I couldn’t resist adding my voice to the banter and debate on the liturgy that has animated writers and visitors to the Ink Desk over the past week or so.

I am entirely at home with the Extraordinary Form of the liturgy, and am also very comfortable with the Ordinary Form when it’s celebrated with due reverence and decorum. I share the Holy Father’s preference for the Mass in both forms to be celebrated ad orientem—and the more Latin the merrier! The music should be chant or polyphony, though I have no problem with traditional hymns, such as those published in Ignatius Press’ Adoremus hymnal.

Those priests whose celebration of the Ordinary Form are worthy of emulation include Father Joseph Fessio of Ignatius Press and Father Jay Scott Newman at St.

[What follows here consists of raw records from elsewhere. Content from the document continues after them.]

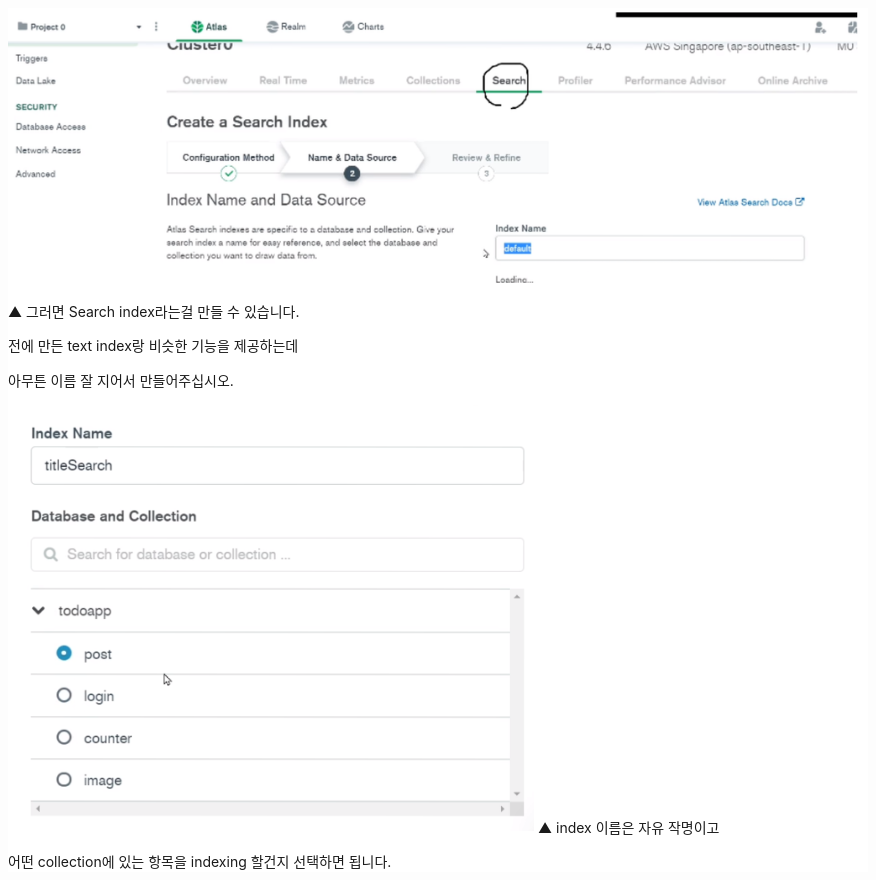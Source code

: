 ![20220425_120826](/assets/20220425_120826.png)


▲ 그러면 Search index라는걸 만들 수 있습니다.

전에 만든 text index랑 비슷한 기능을 제공하는데

아무튼 이름 잘 지어서 만들어주십시오.



![20220425_120853](/assets/20220425_120853.png)
▲ index 이름은 자유 작명이고

어떤 collection에 있는 항목을 indexing 할건지 선택하면 됩니다.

Mary’s Parish in Greenville, SC.

And now for an explanation of the gratuitously provocative and no doubt offensive (to some) heading to this post. I am, of course, not seriously advocating the killing of modernist liturgists. Such slaughter is against the law and, much more seriously, is a mortal sin. Although such liturgists murder the liturgy, we should clearly refrain from murdering the liturgist. It is, however, possible to enjoy the killing of a liturgist without committing a sin or needing to go to confession (or prison!). The way to experience this sinless and singular pleasure is to read Lorraine Murray’s excellent thriller, Death of a Liturgist. Lorraine, an occasional contributor to this site, is to be praised for writing a book that vents her own spleen against modernist liturgists with comic abandon. The novel is well worth the read.